Exercise prompt:
Below are records to transcribe in full and unchanged; omit every picture.

(Stored data)
※
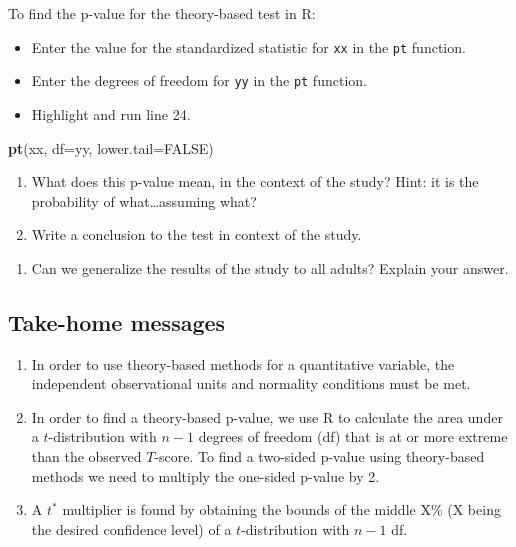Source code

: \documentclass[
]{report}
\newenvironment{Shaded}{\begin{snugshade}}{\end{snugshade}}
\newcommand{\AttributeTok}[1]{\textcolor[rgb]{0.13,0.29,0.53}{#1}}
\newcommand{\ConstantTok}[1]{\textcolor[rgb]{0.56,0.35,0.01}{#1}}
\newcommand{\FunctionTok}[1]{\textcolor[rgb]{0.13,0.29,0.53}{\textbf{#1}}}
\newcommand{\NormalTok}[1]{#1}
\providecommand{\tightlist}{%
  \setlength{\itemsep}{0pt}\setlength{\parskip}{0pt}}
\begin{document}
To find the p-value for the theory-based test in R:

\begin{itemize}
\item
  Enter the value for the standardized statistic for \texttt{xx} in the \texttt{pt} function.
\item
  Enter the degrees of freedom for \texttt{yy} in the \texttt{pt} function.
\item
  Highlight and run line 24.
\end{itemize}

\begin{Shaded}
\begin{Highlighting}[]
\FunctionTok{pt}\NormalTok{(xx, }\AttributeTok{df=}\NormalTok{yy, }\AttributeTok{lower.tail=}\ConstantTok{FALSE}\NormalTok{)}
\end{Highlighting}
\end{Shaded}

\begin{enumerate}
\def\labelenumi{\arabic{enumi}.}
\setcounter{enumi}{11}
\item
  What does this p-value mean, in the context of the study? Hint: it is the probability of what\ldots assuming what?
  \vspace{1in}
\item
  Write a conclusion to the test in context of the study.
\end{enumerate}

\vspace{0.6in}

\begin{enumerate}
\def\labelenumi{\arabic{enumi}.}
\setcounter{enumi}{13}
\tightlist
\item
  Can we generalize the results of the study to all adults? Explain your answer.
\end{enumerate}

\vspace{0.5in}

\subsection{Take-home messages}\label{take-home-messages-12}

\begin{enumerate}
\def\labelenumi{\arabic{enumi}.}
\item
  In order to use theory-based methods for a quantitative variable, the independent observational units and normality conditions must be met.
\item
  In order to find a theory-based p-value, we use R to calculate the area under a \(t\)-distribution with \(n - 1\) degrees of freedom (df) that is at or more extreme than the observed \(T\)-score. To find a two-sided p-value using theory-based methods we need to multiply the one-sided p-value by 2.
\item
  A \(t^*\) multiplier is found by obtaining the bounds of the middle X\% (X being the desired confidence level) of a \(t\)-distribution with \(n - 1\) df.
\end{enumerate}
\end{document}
※
Exercise response:
Source code

: \documentclass[
]{report}
\newenvironment{Shaded}{\begin{snugshade}}{\end{snugshade}}
\newcommand{\AttributeTok}[1]{\textcolor[rgb]{0.13,0.29,0.53}{#1}}
\newcommand{\ConstantTok}[1]{\textcolor[rgb]{0.56,0.35,0.01}{#1}}
\newcommand{\FunctionTok}[1]{\textcolor[rgb]{0.13,0.29,0.53}{\textbf{#1}}}
\newcommand{\NormalTok}[1]{#1}
\providecommand{\tightlist}{%
  \setlength{\itemsep}{0pt}\setlength{\parskip}{0pt}}
\begin{document}
To find the p-value for the theory-based test in R:

\begin{itemize}
\item
  Enter the value for the standardized statistic for \texttt{xx} in the \texttt{pt} function.
\item
  Enter the degrees of freedom for \texttt{yy} in the \texttt{pt} function.
\item
  Highlight and run line 24.
\end{itemize}

\begin{Shaded}
\begin{Highlighting}[]
\FunctionTok{pt}\NormalTok{(xx, }\AttributeTok{df=}\NormalTok{yy, }\AttributeTok{lower.tail=}\ConstantTok{FALSE}\NormalTok{)}
\end{Highlighting}
\end{Shaded}

\begin{enumerate}
\def\labelenumi{\arabic{enumi}.}
\setcounter{enumi}{11}
\item
  What does this p-value mean, in the context of the study? Hint: it is the probability of what\ldots assuming what?
  \vspace{1in}
\item
  Write a conclusion to the test in context of the study.
\end{enumerate}

\vspace{0.6in}

\begin{enumerate}
\def\labelenumi{\arabic{enumi}.}
\setcounter{enumi}{13}
\tightlist
\item
  Can we generalize the results of the study to all adults? Explain your answer.
\end{enumerate}

\vspace{0.5in}

\subsection{Take-home messages}\label{take-home-messages-12}

\begin{enumerate}
\def\labelenumi{\arabic{enumi}.}
\item
  In order to use theory-based methods for a quantitative variable, the independent observational units and normality conditions must be met.
\item
  In order to find a theory-based p-value, we use R to calculate the area under a \(t\)-distribution with \(n - 1\) degrees of freedom (df) that is at or more extreme than the observed \(T\)-score. To find a two-sided p-value using theory-based methods we need to multiply the one-sided p-value by 2.
\item
  A \(t^*\) multiplier is found by obtaining the bounds of the middle X\% (X being the desired confidence level) of a \(t\)-distribution with \(n - 1\) df.
\end{enumerate}
\end{document}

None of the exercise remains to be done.